Total credit extended to the private sector (PSCE) increased by N$1.11 billion or 1.14% m/m in April, bringing the cumulative credit outstanding to N$99.1 billion. On a year-on-year basis, private sector credit extension grew by 6.71% in April, compared to 5.79% recorded in March. On a rolling 12-month basis, N$6.22 billion worth of credit was extended. N$2.86 billion worth of credit has been extended to corporates and N$3.80 billion to individuals on a 12-month cumulative basis, while the non-resident private sector has decreased their borrowings by N$199.1 million.
Credit Extension to Individuals
Credit extended to individuals increased by 7.0% y/y in April, an acceleration from the 6.3% y/y growth recorded in March. Most of the growth stems from an increase in shorter-dated debt, with overdraft facilities to individuals increasing by 0.9% m/m and 6.3% y/y. Other loans and advances recorded growth of 2.0% m/m and 21.2% y/y, while installment credit remained depressed, contracting by 1.2% m/m and 5.7% y/y. Mortgage loans to individuals grew by 0.4% m/m and 7.1% y/y.
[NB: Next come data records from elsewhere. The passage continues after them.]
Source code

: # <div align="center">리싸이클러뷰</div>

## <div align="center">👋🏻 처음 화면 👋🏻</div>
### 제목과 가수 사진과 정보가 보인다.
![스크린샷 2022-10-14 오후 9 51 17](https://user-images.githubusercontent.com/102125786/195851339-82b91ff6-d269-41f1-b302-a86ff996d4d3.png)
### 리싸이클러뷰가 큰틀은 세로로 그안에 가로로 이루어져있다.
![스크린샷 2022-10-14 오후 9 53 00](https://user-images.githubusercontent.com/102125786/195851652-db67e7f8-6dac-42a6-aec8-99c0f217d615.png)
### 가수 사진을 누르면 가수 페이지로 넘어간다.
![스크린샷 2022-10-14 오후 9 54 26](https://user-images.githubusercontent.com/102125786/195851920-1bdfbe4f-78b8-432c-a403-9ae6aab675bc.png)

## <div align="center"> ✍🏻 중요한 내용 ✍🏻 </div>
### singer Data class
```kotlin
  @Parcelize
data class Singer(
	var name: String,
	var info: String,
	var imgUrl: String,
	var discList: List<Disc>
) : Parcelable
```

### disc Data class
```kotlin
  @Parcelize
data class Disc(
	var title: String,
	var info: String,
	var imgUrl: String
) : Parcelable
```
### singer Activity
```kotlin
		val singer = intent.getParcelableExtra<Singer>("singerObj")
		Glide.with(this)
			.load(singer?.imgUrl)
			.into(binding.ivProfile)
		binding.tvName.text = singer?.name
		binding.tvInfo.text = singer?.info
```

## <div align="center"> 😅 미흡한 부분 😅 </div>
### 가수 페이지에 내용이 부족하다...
Credit Extension to Corporates
Credit extension to corporates grew by 2.1% m/m and 7.7% y/y in April. On a rolling 12-month basis, N$2.86 billion was extended to corporates as at the end of April compared to N$2.05 billion as at the end of March. The month-on-month increase was mostly driven by corporates making use of short-term credit facilities, in particular overdrafts, which increased by 4.7% m/m and 9.0% y/y. Other loans and advances, which consists of credit card debt, personal and term loans, extended to businesses increased by 4.7% m/m and 26.2% y/y. Mortgage loans extended to corporates contracted by 0.8% m/m, but increased by a low 0.1% y/y.
Banking Sector Liquidity
The overall liquidity position of commercial banks increased by N$31.4 million to an average of N$4.15 billion during April from N$4.11 billion in March. According to the Bank of Namibia (BoN), the increase is attributable to SACU receipts, coupled with increased mineral proceeds during the period under review. The improved liquidity resulted in a further decrease in use of the BoN’s repo facility by commercial banks, with the outstanding balance of repo’s decreasing from N$479.3 million at the start of April to N$385.7 million by month end.
Reserves and Money Supply
Broad money supply rose by N$9.91 billion or 10.2% y/y in April following a 6.9% y/y increase in March, as per the BoN’s latest money statistics release. Foreign reserve balances rose by 4.9% m/m to an all-time-high of N$34.2 billion in April. The BoN stated that the increase is largely due to the increase in the SACU receipts.
Private sector credit extension growth remained depressed at the end of April, increasing by 6.7% y/y. From a 12-month rolling perspective, credit issuance is up 13.1% from the N$5.51 billion issuance observed at the end of April 2018, with individuals taking up most (61.0%) of the credit extended over the past 12 months. Most of the growth in PSCE for April stemmed from shorter-dated debt. Our expectation is for private sector credit extension to remain under pressure as both consumer and business confidence remains low.
We expect the BoN to follow the SARB’s MPC decision to leave the Repo rate unchanged at its next MPC meeting later this month. Interest rates, however, remain accommodative and further rate cuts are unlikely to result in a meaningful increase in the uptake of credit.